-- Opening Marker --

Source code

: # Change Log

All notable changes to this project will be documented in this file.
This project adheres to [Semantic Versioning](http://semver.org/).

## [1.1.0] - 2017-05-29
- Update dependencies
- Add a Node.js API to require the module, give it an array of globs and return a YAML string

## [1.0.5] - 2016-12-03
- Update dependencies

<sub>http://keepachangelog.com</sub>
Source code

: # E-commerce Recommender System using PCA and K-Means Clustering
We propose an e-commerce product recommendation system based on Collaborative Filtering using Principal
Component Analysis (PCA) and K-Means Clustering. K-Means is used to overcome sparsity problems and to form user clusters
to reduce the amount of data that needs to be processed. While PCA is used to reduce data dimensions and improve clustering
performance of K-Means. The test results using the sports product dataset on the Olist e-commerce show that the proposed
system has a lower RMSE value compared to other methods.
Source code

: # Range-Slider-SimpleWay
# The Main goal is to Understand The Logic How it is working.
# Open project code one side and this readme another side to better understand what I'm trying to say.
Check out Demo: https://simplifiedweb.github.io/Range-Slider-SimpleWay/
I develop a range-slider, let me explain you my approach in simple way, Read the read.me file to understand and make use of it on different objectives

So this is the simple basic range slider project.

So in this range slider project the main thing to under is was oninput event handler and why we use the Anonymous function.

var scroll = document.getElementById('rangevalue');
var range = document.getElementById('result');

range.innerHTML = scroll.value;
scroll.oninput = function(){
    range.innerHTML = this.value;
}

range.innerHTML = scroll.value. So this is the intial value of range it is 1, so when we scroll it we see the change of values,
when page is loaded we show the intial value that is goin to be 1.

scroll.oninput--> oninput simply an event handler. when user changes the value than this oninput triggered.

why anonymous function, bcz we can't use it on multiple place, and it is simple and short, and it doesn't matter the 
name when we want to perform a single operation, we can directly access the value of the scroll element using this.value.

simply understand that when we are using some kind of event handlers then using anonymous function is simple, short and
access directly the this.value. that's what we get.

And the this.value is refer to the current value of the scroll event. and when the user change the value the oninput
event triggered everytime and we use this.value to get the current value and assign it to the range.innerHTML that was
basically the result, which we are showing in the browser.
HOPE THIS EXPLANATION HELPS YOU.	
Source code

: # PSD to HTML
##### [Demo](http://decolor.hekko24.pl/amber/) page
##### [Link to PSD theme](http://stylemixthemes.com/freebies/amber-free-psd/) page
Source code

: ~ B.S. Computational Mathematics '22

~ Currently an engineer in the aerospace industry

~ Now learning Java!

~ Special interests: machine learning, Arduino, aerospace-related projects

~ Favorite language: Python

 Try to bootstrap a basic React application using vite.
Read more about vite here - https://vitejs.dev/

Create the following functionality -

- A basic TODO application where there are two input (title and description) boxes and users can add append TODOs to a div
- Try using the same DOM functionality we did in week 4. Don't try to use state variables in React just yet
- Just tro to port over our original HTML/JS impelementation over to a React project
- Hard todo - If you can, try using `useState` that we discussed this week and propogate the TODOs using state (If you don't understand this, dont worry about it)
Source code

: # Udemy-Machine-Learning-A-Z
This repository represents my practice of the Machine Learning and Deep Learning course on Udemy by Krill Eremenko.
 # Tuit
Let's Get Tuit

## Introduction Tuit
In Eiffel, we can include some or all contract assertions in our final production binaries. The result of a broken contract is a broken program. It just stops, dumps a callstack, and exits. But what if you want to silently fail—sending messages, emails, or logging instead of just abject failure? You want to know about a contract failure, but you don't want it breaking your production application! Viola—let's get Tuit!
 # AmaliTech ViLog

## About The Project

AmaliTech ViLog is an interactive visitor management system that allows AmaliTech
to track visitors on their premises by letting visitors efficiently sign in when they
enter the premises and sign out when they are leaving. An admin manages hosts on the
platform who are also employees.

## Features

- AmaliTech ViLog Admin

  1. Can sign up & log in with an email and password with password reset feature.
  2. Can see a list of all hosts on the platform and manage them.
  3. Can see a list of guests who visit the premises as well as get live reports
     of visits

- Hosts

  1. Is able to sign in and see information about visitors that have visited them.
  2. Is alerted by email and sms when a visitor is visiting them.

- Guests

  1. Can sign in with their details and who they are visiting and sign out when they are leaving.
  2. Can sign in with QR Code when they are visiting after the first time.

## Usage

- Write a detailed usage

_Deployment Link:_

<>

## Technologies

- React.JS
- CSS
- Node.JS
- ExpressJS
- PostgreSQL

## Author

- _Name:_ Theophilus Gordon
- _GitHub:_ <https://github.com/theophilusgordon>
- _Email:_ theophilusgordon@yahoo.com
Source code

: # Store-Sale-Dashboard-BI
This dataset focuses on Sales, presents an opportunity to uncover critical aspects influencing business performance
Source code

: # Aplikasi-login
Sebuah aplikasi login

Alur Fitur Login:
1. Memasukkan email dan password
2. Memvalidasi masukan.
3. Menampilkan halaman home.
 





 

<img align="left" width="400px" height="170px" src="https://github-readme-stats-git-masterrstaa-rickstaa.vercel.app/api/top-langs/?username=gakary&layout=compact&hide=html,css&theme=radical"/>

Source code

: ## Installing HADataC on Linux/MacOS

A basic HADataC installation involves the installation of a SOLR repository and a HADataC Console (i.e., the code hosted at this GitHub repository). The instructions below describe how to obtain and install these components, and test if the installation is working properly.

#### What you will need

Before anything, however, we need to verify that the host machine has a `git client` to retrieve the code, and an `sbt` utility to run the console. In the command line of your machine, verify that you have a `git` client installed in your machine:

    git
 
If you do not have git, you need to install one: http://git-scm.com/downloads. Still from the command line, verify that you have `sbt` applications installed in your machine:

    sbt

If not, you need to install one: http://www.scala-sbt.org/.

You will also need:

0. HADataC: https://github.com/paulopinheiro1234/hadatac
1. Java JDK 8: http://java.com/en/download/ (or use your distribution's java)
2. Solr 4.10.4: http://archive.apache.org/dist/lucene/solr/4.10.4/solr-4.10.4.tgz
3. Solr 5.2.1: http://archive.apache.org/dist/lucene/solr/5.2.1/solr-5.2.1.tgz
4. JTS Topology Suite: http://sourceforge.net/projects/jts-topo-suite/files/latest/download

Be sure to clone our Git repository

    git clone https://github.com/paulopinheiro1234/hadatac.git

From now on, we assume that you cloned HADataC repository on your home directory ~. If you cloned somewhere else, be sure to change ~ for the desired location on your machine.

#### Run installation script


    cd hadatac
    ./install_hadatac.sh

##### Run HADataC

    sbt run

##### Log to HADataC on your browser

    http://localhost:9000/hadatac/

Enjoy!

-- Closing Marker --

- _Task item_: State how many lines of the material above contain the word "platform". Say nothing else.

- _Output below_: 2